The second-year head coach is also winning over a city.
“That's a dream being realized for us,” Wommack said. “When I took the head coaching job here at South Alabama, a lot of what I envisioned for this university was for us to become Mobile's football team. We live in a very football-rich state. You can support other programs and other universities at the SEC or Power 5 level, but this is Mobile's football team.”
The first part of that is winning football games and being in a position to win championships. Through 11 games, the Jaguars have nine regular season wins for the first time as an FBS member. They are tied with Troy in the Sun Belt West standings but the Trojans own the tiebreaker after winning at South Alabama on October 22.
It would take a Troy loss at Arkansas State on Saturday to give South Alabama a chance at playing in the Sun Belt championship game for the first time. If Troy loses and South Alabama wins at home against Old Dominion, then the Jaguars would be in the championship game.
It’s a much better feeling for Troy, being in control of its own destiny. But, either way, it’s a big step for the South Alabama program.
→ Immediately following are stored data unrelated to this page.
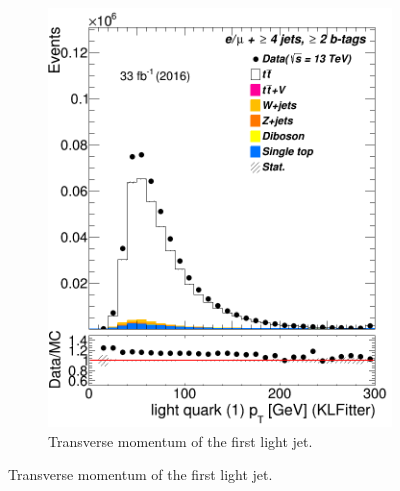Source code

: \begin{figure}
\begin{subfigure}{0.25\textwidth}
	\includegraphics[width=\linewidth]{ControlPlots_emujets_2016_4incl_2incl/klf_lq1_pt_emujets_2016.png}
	\caption{Transverse momentum of the first light jet.} \label{fig:K39}
\end{subfigure}	





\end{figure}

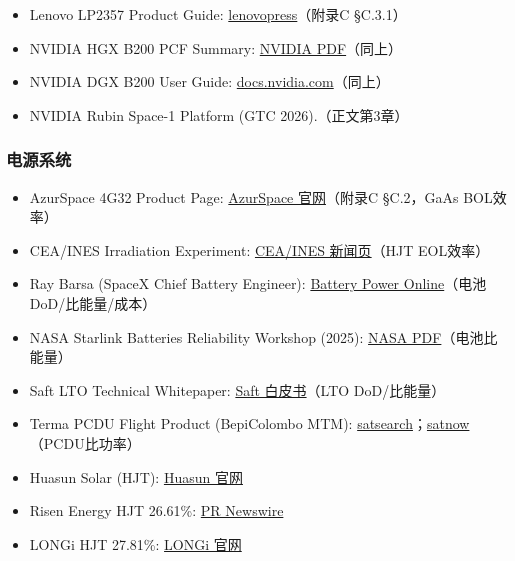 \begin{itemize}
  \item Lenovo LP2357 Product Guide: \href{https://lenovopress.lenovo.com/lp2357-lenovo-nvidia-gb300-nvl72-rack-scale-ai}{lenovopress}（附录C §C.3.1）
  \item NVIDIA HGX B200 PCF Summary: \href{https://images.nvidia.com/aem-dam/Solutions/documents/HGX-B200-PCF-Summary.pdf}{NVIDIA PDF}（同上）
  \item NVIDIA DGX B200 User Guide: \href{https://docs.nvidia.com/dgx/dgxb200-user-guide/introduction-to-dgxb200.html}{docs.nvidia.com}（同上）
  \item NVIDIA Rubin Space-1 Platform (GTC 2026).（正文第3章）
\end{itemize}

\subsubsection{电源系统}

\begin{itemize}
  \item AzurSpace 4G32 Product Page: \href{https://www.azurspace.com/en/products/space-products/}{AzurSpace 官网}（附录C §C.2，GaAs BOL效率）
  \item CEA/INES Irradiation Experiment: \href{https://www.cea.fr/cea-tech/liten/english/Pages/Medias/News/2025/major-breakthrough-for-photovoltaic-technology-space.aspx}{CEA/INES 新闻页}（HJT EOL效率）
  \item Ray Barsa (SpaceX Chief Battery Engineer): \href{https://ciclibattery.com/battery-power-online-space-batteries-how-spacex-designs-batteries-for-satellites/}{Battery Power Online}（电池DoD/比能量/成本）
  \item NASA Starlink Batteries Reliability Workshop (2025): \href{https://www.nasa.gov/wp-content/uploads/2024/01/starlink-batteries-reliability-lessons-from-10000-leo-satellites-abw-2025.pdf}{NASA PDF}（电池比能量）
  \item Saft LTO Technical Whitepaper: \href{https://saft.com/en/horizon-new-lithium-based-technology-satellite-batteries-improving-mission-performance}{Saft 白皮书}（LTO DoD/比能量）
  \item Terma PCDU Flight Product (BepiColombo MTM): \href{https://satsearch.co/products/terma-power-conditioning-distribution-unit}{satsearch}；\href{https://www.satnow.com/products/power-conditioning-and-distribution-units/terma/134-1195-bepicolombo-mtm-pcdu}{satnow}（PCDU比功率）
  \item Huasun Solar (HJT): \href{https://www.huasunsolar.com/}{Huasun 官网}
  \item Risen Energy HJT 26.61\%: \href{https://www.prnewswire.com/news-releases/risen-energy-achieves-26-61-efficiency-for-hjt-solar-cell-302390000.html}{PR Newswire}
  \item LONGi HJT 27.81\%: \href{https://www.longi.com/}{LONGi 官网}
\end{itemize}

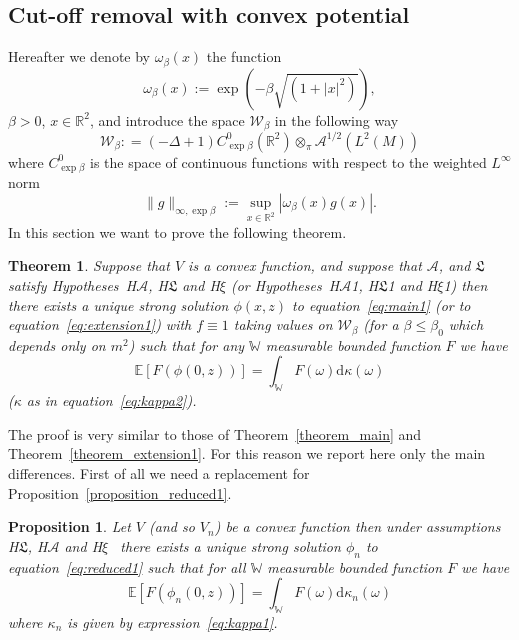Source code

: \documentclass[a4paper,10pt]{article}
\newcommand{\assign}{:=}
\newcommand{\mathd}{\mathrm{d}}
\newtheorem{proposition}{Proposition}
{\theorembodyfont{\rmfamily}\newtheorem{remark}{Remark}}
\newtheorem{theorem}{Theorem}
\begin{document}
\subsection{Cut-off removal with convex
potential}\label{subsection_extension2}

Hereafter we denote by $\omega_{\beta} (x)$ the function
\begin{equation}
  \omega_{\beta} (x) \assign \exp (- \beta \sqrt{(1 + | x |^2)}),
  \label{eq:exponentialweight}
\end{equation}
$\beta > 0$, $x \in \mathbb{R}^2$, and introduce the space
$\mathcal{W}_{\beta}$ in the following way
\[ \mathcal{W}_{\beta} : = (- \Delta + 1) C^0_{\exp \beta} (\mathbb{R}^2)
   \otimes_{\pi} \mathcal{A}^{1 / 2} (L^2 (M)) \]
where $C^0_{\exp \beta}$ is the space of continuous functions with respect to
the weighted $L^{\infty}$ norm
\[ \| g \|_{\infty, \exp \beta} \assign \sup_{x \in \mathbb{R}^2} |
   \omega_{\beta} (x) g (x) | . \]
In this section we want to prove the following theorem.

\begin{theorem}
  \label{theorem_extension2}Suppose that $V$ is a convex function, and suppose
  that $\mathcal{A}$, and $\mathfrak{L}$ satisfy Hypotheses~H$\mathcal{A}$,
  H$\mathfrak{L}$ and H$\xi$ (or Hypotheses~H$\mathcal{A}$1, H$\mathfrak{L}$1
  and H$\xi$1) then there exists a unique strong solution $\phi (x, z)$ to
  equation~{\eqref{eq:main1}} (or to equation~{\eqref{eq:extension1}}) with $f
  \equiv 1$ taking values on $\mathcal{W}_{\beta}$ (for a $\beta \leqslant
  \beta_0$ which depends only on $m^2$) such that for any $\mathbb{W}$
  measurable bounded function $F$ we have
  \begin{equation}
    \mathbb{E} [F (\phi (0, z))] = \int_{\mathbb{W}} F (\omega) \mathd \kappa
    (\omega) \label{eq:extension4}
  \end{equation}
  ($\kappa$ as in equation~{\eqref{eq:kappa2}}).
\end{theorem}

The proof is very similar to those of Theorem~\ref{theorem_main} and
Theorem~\ref{theorem_extension1}. For this reason we report here only the main
differences. First of all we need a replacement for
Proposition~\ref{proposition_reduced1}.

\begin{proposition}
  \label{proposition_extension1}Let $V$ (and so $V_n$) be a convex function
  then under assumptions H$\mathfrak{L}$, H$\mathcal{A}$ and H$\xi$ \ there
  exists a unique strong solution $\phi_n$ to equation~{\eqref{eq:reduced1}}
  such that for all $\mathbb{W}$ measurable bounded function $F$ we have
  \begin{equation}
    \mathbb{E} [F (\phi_n (0, z))] = \int_{\mathbb{W}} F (\omega) \mathd
    \kappa_n (\omega) \label{eq:reduced9}
  \end{equation}
  where $\kappa_n$ is given by expression~{\eqref{eq:kappa1}}.
\end{proposition}
\end{document}
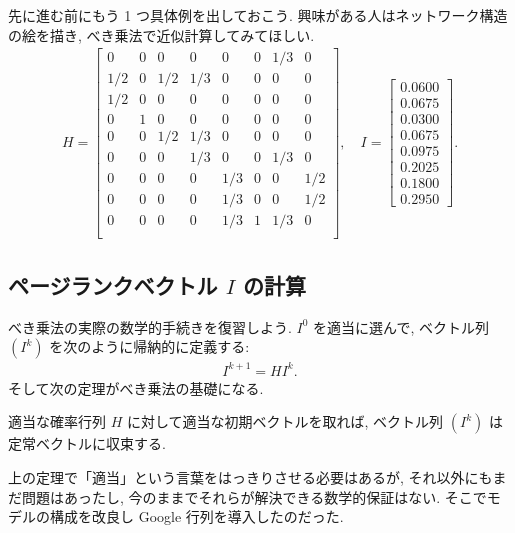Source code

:\documentclass[openany, a4paper, oneside]{jsbook}
\begin{document}
先に進む前にもう 1 つ具体例を出しておこう.
興味がある人はネットワーク構造の絵を描き,
べき乗法で近似計算してみてほしい.
\begin{align}
 H
 =
 \begin{bmatrix}
  0    &    0    &    0    &    0    &    0    &    0    &    1/3    &    0\\
  1/2    &    0    &    1/2    &    1/3    &    0    &    0    &    0    &    0\\
  1/2    &    0    &    0    &    0    &    0    &    0    &    0    &    0\\
  0    &    1    &    0    &    0    &    0    &    0    &    0    &    0\\
  0    &    0    &    1/2    &    1/3    &    0    &    0    &    0    &    0\\
  0    &    0    &    0    &    1/3    &    0    &    0    &    1/3    &    0\\
  0    &    0    &    0    &    0    &    1/3    &    0    &    0    &    1/2\\
  0    &    0    &    0    &    0    &    1/3    &    0    &    0    &    1/2\\
  0    &    0    &    0    &    0    &    1/3    &    1    &    1/3    &    0\\
 \end{bmatrix}, \quad
 I
 =
 \begin{bmatrix}
  0.0600\\
  0.0675\\
  0.0300\\
  0.0675\\
  0.0975\\
  0.2025\\
  0.1800\\
  0.2950
 \end{bmatrix}.
\end{align}
\subsection{ページランクベクトル $I$ の計算}

べき乗法の実際の数学的手続きを復習しよう.
$I^0$ を適当に選んで, ベクトル列 $(I^k)$ を次のように帰納的に定義する:
\begin{align}
 I^{k+1}
 =
 H I^{k}.
\end{align}
そして次の定理がべき乗法の基礎になる.
\begin{thm}
適当な確率行列 $H$ に対して適当な初期ベクトルを取れば,
ベクトル列 $(I^k)$ は定常ベクトルに収束する.
\end{thm}
上の定理で「適当」という言葉をはっきりさせる必要はあるが,
それ以外にもまだ問題はあったし, 今のままでそれらが解決できる数学的保証はない.
そこでモデルの構成を改良し Google 行列を導入したのだった.
\end{document}
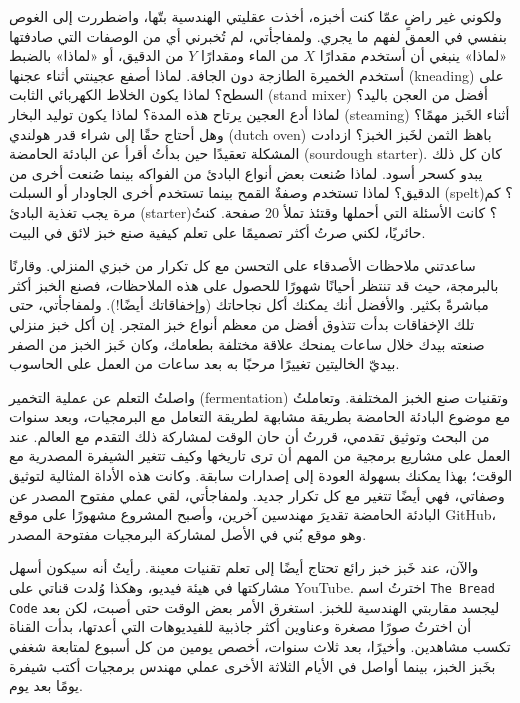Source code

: ولكوني غير راضٍ عمّا كنت أخبزه، أخذت عقليتي الهندسية بتّها، واضطررت إلى
الغوص بنفسي في العمق لفهم ما يجري. ولمفاجأتي، لم تُخبرني أي من الوصفات
التي صادفتها «لماذا» ينبغي أن أستخدم مقدارًا $X$ من الماء ومقدارًا $Y$
من الدقيق، أو «لماذا» بالضبط أستخدم الخميرة الطازجة دون الجافة. لماذا
أصفع عجينتي أثناء عجنها \textenglish{(kneading)} على السطح؟ لماذا يكون
الخلاط الكهربائي الثابت \textenglish{(stand mixer)} أفضل من العجن
باليد؟ لماذا أدع العجين يرتاح هذه المدة؟ لماذا يكون توليد البخار
\textenglish{(steaming)} أثناء الخَبز مهمًا؟ وهل أحتاج حقًا إلى شراء قدر
هولندي \textenglish{(dutch oven)} باهظ الثمن لخَبز الخبز؟ ازدادت
المشكلة تعقيدًا حين بدأتُ أقرأ عن البادئة الحامضة
\textenglish{(sourdough starter)}. كان كل ذلك يبدو كسحر أسود. لماذا
صُنعت بعض أنواع البادئ من الفواكه بينما صُنعت أخرى من الدقيق؟ لماذا
تستخدم وصفةٌ القمح بينما تستخدم أخرى الجاودار أو السبلت
\textenglish{(spelt)}؟ كم مرة يجب تغذية البادئ \textenglish{(starter)}؟
كانت الأسئلة التي أحملها وقتئذ تملأ 20 صفحة. كنتُ حائريًا، لكني صرتُ
أكثر تصميمًا على تعلم كيفية صنع خبز لائق في البيت.

ساعدتني ملاحظات الأصدقاء على التحسن مع كل تكرار من خبزي المنزلي. وقارنًا
بالبرمجة، حيث قد تنتظر أحيانًا شهورًا للحصول على هذه الملاحظات، فصنع
الخبز أكثر مباشرةً بكثير. والأفضل أنك يمكنك أكل نجاحاتك (وإخفاقاتك
أيضًا!). ولمفاجأتي، حتى تلك الإخفاقات بدأت تتذوق أفضل من معظم أنواع خبز
المتجر. إن أكل خبز منزلي صنعته بيدك خلال ساعات يمنحك علاقة مختلفة
بطعامك، وكان خَبز الخبز من الصفر بيديّ الخاليتين تغييرًا مرحبًا به بعد
ساعات من العمل على الحاسوب.

واصلتُ التعلم عن عملية التخمير \textenglish{(fermentation)} وتقنيات صنع
الخبز المختلفة. وتعاملتُ مع موضوع البادئة الحامضة بطريقة مشابهة لطريقة
التعامل مع البرمجيات، وبعد سنوات من البحث وتوثيق تقدمي، قررتُ أن حان
الوقت لمشاركة ذلك التقدم مع العالم. عند العمل على مشاريع برمجية من
المهم أن ترى تاريخها وكيف تتغير الشيفرة المصدرية مع الوقت؛ بهذا يمكنك
بسهولة العودة إلى إصدارات سابقة. وكانت هذه الأداة المثالية لتوثيق
وصفاتي، فهي أيضًا تتغير مع كل تكرار جديد. ولمفاجأتي، لقي عملي مفتوح
المصدر عن البادئة الحامضة تقديرَ مهندسين آخرين، وأصبح المشروع مشهورًا
على موقع \textenglish{GitHub}، وهو موقع بُني في الأصل لمشاركة البرمجيات
مفتوحة المصدر.

والآن، عند خَبز خبز رائع تحتاج أيضًا إلى تعلم تقنيات معينة. رأيتُ أنه
سيكون أسهل مشاركتها في هيئة فيديو، وهكذا وُلدت قناتي على
\textenglish{YouTube}. اخترتُ اسم \textenglish{\texttt{The Bread Code}}
ليجسد مقاربتي الهندسية للخبز. استغرق الأمر بعض الوقت حتى أصبت، لكن بعد
أن اخترتُ صورًا مصغرة وعناوين أكثر جاذبية للفيديوهات التي أعدتها، بدأت
القناة تكسب مشاهدين. وأخيرًا، بعد ثلاث سنوات، أخصص يومين من كل أسبوع
لمتابعة شغفي بخَبز الخبز، بينما أواصل في الأيام الثلاثة الأخرى عملي
مهندس برمجيات أكتب شيفرة يومًا بعد يوم.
“As the city and surrounding area continues to pull the rope in the same direction as South Alabama, and particularly our football program, we're going to see great growth,” Wommack said. “I've said all along that football can be the great unifier. You think about our city which has such a great history of commerce and diversity, and it's an opportunity for all of us to rally around one thing, which happens to be on a football field. That's really special. I think we feel the outpouring of support from this community. I think that's represented in social media and when you walk around town and see people with Jaguar gear on, and then certainly in the stands both home and away.”
Offensive lineman James Jackson, who is in his second season in the program after transferring from Mississippi State, said there is still work to be done but it’s nice to get the process rolling in a positive way.
“It's a big deal, just to be able to change the course of the program over the next few years, just to win games this year is big for the city. Everybody's coming out and we're getting more fans at the game. It's just a lot of community involvement."